___ MATERIAL FOR THIS EXERCISE ___
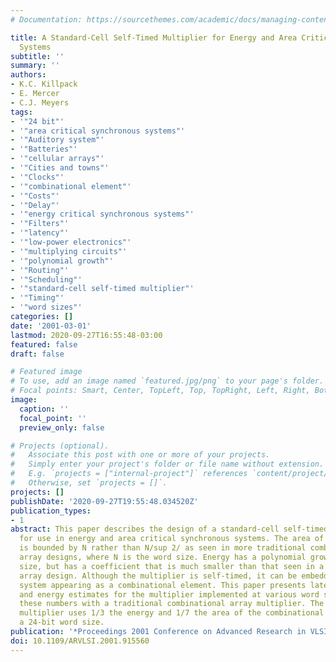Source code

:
 ```yaml
---
# Documentation: https://sourcethemes.com/academic/docs/managing-content/

title: A Standard-Cell Self-Timed Multiplier for Energy and Area Critical Synchronous
  Systems
subtitle: ''
summary: ''
authors:
- K.C. Killpack
- E. Mercer
- C.J. Meyers
tags:
- '"24 bit"'
- '"area critical synchronous systems"'
- '"Auditory system"'
- '"Batteries"'
- '"cellular arrays"'
- '"Cities and towns"'
- '"Clocks"'
- '"combinational element"'
- '"Costs"'
- '"Delay"'
- '"energy critical synchronous systems"'
- '"Filters"'
- '"latency"'
- '"low-power electronics"'
- '"multiplying circuits"'
- '"polynomial growth"'
- '"Routing"'
- '"Scheduling"'
- '"standard-cell self-timed multiplier"'
- '"Timing"'
- '"word sizes"'
categories: []
date: '2001-03-01'
lastmod: 2020-09-27T16:55:48-03:00
featured: false
draft: false

# Featured image
# To use, add an image named `featured.jpg/png` to your page's folder.
# Focal points: Smart, Center, TopLeft, Top, TopRight, Left, Right, BottomLeft, Bottom, BottomRight.
image:
  caption: ''
  focal_point: ''
  preview_only: false

# Projects (optional).
#   Associate this post with one or more of your projects.
#   Simply enter your project's folder or file name without extension.
#   E.g. `projects = ["internal-project"]` references `content/project/deep-learning/index.md`.
#   Otherwise, set `projects = []`.
projects: []
publishDate: '2020-09-27T19:55:48.034520Z'
publication_types:
- 1
abstract: This paper describes the design of a standard-cell self-timed multiplier
  for use in energy and area critical synchronous systems. The area of this multiplier
  is bounded by N rather than N/sup 2/ as seen in more traditional combinational parallel
  array designs, where N is the word size. Energy has a polynomial growth with word
  size, but has a coefficient that is much smaller than that seen in a combinational
  array design. Although the multiplier is self-timed, it can be embedded in a synchronous
  system appearing as a combinational element. This paper presents latency, area,
  and energy estimates for the multiplier implemented at various word sizes, and compares
  these numbers with a traditional combinational array multiplier. The self-timed
  multiplier uses 1/3 the energy and 1/7 the area of the combinational design for
  a 24-bit word size.
publication: '*Proceedings 2001 Conference on Advanced Research in VLSI. ARVLSI 2001*'
doi: 10.1109/ARVLSI.2001.915560
---
```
___
WHAT IS NEEDED: Without the images, write out each line of the data verbatim.

EXERCISE SOLUTION:
Source code

:
 ```yaml
---
# Documentation: https://sourcethemes.com/academic/docs/managing-content/

title: A Standard-Cell Self-Timed Multiplier for Energy and Area Critical Synchronous
  Systems
subtitle: ''
summary: ''
authors:
- K.C. Killpack
- E. Mercer
- C.J. Meyers
tags:
- '"24 bit"'
- '"area critical synchronous systems"'
- '"Auditory system"'
- '"Batteries"'
- '"cellular arrays"'
- '"Cities and towns"'
- '"Clocks"'
- '"combinational element"'
- '"Costs"'
- '"Delay"'
- '"energy critical synchronous systems"'
- '"Filters"'
- '"latency"'
- '"low-power electronics"'
- '"multiplying circuits"'
- '"polynomial growth"'
- '"Routing"'
- '"Scheduling"'
- '"standard-cell self-timed multiplier"'
- '"Timing"'
- '"word sizes"'
categories: []
date: '2001-03-01'
lastmod: 2020-09-27T16:55:48-03:00
featured: false
draft: false

# Featured image
# To use, add an image named `featured.jpg/png` to your page's folder.
# Focal points: Smart, Center, TopLeft, Top, TopRight, Left, Right, BottomLeft, Bottom, BottomRight.
image:
  caption: ''
  focal_point: ''
  preview_only: false

# Projects (optional).
#   Associate this post with one or more of your projects.
#   Simply enter your project's folder or file name without extension.
#   E.g. `projects = ["internal-project"]` references `content/project/deep-learning/index.md`.
#   Otherwise, set `projects = []`.
projects: []
publishDate: '2020-09-27T19:55:48.034520Z'
publication_types:
- 1
abstract: This paper describes the design of a standard-cell self-timed multiplier
  for use in energy and area critical synchronous systems. The area of this multiplier
  is bounded by N rather than N/sup 2/ as seen in more traditional combinational parallel
  array designs, where N is the word size. Energy has a polynomial growth with word
  size, but has a coefficient that is much smaller than that seen in a combinational
  array design. Although the multiplier is self-timed, it can be embedded in a synchronous
  system appearing as a combinational element. This paper presents latency, area,
  and energy estimates for the multiplier implemented at various word sizes, and compares
  these numbers with a traditional combinational array multiplier. The self-timed
  multiplier uses 1/3 the energy and 1/7 the area of the combinational design for
  a 24-bit word size.
publication: '*Proceedings 2001 Conference on Advanced Research in VLSI. ARVLSI 2001*'
doi: 10.1109/ARVLSI.2001.915560
---
```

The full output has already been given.